Exercise input:
________________________________________

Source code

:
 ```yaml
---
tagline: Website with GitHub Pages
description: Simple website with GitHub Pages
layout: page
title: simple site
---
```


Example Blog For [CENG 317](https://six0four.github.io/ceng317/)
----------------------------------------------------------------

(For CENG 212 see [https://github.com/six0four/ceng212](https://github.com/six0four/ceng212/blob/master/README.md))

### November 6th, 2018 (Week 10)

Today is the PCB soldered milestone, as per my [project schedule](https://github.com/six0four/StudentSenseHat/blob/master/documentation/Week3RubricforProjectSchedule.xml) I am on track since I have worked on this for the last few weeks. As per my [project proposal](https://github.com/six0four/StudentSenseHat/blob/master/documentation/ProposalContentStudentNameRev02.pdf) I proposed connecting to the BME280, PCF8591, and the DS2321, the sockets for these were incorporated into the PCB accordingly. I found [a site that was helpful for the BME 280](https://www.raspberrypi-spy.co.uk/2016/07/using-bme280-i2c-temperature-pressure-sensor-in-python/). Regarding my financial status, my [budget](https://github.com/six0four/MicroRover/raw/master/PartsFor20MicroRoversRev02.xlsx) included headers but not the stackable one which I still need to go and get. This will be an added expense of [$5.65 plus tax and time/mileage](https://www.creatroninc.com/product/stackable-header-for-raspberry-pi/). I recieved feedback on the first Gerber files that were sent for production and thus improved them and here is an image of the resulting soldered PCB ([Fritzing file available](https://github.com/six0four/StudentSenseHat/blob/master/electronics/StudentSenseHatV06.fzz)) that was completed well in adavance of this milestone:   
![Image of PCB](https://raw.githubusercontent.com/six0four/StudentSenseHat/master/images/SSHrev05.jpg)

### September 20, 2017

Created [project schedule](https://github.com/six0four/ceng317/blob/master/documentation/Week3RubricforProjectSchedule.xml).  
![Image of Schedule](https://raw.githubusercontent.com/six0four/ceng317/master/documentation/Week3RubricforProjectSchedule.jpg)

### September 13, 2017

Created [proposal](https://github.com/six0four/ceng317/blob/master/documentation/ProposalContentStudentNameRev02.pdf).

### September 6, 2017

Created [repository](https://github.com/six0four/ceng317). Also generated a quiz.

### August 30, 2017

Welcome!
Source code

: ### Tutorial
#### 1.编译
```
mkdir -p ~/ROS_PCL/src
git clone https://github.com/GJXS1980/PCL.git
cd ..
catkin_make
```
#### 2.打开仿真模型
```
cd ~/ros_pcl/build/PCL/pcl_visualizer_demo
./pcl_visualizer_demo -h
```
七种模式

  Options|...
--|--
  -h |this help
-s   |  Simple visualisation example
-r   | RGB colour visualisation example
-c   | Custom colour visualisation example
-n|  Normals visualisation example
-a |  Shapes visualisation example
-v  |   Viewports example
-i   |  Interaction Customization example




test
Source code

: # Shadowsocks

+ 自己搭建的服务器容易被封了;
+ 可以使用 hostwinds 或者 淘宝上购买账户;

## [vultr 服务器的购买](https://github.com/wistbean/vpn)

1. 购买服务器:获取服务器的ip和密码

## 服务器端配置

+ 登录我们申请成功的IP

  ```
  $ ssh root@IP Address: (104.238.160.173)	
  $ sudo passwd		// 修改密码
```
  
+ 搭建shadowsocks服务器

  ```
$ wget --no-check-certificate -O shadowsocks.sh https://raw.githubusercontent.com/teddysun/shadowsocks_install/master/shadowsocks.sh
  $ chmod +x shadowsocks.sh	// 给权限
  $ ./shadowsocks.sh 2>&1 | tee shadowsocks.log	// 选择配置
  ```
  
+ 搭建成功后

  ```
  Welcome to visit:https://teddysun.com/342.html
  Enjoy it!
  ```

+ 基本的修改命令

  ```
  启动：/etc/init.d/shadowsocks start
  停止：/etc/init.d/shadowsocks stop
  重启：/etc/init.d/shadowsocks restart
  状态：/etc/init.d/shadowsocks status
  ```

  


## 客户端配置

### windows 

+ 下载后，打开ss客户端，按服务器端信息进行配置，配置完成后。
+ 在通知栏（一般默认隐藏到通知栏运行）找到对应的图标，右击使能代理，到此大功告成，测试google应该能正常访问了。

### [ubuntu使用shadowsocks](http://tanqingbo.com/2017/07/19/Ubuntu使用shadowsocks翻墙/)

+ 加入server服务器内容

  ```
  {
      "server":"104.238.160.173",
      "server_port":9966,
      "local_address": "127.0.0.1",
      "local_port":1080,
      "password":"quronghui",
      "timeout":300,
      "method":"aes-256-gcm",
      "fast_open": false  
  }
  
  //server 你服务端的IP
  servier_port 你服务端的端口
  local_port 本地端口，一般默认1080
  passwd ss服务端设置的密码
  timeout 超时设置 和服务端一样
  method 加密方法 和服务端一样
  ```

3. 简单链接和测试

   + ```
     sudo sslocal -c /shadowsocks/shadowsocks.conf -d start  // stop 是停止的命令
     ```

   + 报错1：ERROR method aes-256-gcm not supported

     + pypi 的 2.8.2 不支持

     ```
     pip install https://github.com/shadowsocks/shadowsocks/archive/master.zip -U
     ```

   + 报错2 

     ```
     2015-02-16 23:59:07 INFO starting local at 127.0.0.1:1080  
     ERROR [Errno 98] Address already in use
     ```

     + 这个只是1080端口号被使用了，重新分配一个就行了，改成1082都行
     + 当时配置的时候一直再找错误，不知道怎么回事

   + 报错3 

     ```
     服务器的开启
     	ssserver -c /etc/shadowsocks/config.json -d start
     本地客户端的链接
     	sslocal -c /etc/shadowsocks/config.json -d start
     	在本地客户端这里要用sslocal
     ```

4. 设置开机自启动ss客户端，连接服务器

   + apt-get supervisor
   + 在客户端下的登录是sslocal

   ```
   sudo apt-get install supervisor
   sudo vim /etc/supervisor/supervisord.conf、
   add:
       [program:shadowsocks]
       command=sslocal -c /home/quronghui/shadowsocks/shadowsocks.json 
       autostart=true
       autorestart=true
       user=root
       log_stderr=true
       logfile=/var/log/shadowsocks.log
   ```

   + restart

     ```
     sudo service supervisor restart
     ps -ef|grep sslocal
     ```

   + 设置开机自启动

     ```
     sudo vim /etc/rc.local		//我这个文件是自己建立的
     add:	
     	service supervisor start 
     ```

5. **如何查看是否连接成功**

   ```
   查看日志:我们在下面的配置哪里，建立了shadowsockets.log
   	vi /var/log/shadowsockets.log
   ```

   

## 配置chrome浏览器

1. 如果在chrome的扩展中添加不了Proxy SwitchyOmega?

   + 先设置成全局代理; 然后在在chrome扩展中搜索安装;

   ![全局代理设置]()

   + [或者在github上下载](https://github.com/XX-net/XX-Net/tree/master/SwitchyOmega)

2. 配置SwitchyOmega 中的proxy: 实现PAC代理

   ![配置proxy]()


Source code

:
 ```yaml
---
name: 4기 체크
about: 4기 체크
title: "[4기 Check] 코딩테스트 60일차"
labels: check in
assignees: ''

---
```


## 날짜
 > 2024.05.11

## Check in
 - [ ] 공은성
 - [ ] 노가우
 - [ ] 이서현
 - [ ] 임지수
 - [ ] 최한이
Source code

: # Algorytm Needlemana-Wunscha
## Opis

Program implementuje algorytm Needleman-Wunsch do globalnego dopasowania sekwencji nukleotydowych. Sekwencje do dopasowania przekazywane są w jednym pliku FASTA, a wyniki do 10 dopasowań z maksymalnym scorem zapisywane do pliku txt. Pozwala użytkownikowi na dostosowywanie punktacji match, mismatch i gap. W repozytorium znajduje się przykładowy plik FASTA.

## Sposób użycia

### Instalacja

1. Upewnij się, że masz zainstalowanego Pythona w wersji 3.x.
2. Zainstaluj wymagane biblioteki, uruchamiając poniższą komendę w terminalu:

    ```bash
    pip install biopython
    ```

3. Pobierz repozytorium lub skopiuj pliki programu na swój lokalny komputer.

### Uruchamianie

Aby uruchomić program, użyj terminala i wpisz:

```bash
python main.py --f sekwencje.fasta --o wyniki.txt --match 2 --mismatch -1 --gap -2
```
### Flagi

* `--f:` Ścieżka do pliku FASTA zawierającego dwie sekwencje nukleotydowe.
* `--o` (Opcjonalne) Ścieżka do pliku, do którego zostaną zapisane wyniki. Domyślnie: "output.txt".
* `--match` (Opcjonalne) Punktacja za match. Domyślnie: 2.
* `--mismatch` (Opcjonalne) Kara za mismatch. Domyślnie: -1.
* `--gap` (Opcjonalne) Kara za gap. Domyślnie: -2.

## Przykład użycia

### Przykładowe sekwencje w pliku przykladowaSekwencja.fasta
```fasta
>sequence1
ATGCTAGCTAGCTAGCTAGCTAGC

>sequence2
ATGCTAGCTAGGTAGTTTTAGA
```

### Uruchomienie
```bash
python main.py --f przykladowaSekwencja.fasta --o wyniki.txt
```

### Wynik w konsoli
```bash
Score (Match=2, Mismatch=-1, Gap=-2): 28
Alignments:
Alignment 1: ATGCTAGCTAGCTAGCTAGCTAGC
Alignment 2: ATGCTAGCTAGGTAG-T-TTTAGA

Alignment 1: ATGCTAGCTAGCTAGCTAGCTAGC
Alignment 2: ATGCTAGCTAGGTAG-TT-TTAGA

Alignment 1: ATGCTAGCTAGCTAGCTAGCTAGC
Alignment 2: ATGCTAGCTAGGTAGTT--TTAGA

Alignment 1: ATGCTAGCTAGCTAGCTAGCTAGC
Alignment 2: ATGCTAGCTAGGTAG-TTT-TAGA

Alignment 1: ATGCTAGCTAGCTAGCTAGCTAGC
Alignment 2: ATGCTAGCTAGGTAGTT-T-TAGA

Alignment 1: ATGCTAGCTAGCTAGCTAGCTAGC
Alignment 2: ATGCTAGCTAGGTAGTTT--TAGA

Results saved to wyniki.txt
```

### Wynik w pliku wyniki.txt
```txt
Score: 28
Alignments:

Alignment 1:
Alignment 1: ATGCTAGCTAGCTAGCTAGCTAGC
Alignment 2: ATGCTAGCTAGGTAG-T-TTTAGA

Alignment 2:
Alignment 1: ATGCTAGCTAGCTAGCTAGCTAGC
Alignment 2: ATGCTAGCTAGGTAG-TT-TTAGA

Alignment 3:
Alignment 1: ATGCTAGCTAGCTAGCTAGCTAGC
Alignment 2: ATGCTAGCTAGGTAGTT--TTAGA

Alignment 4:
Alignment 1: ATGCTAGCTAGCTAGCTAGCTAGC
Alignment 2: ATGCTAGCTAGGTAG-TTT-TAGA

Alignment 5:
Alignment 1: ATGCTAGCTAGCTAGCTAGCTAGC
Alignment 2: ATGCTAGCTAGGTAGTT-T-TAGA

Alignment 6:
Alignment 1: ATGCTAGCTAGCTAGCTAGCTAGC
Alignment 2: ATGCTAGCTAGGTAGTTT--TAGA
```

________________________________________

Your instructions:
Begin at the first line of the records above and quote every line verbatim through the one that contains "### November 6th, 2018 (Week 10)".

Answer space:
Source code

:
 ```yaml
---
tagline: Website with GitHub Pages
description: Simple website with GitHub Pages
layout: page
title: simple site
---
```


Example Blog For [CENG 317](https://six0four.github.io/ceng317/)
----------------------------------------------------------------

(For CENG 212 see [https://github.com/six0four/ceng212](https://github.com/six0four/ceng212/blob/master/README.md))

### November 6th, 2018 (Week 10)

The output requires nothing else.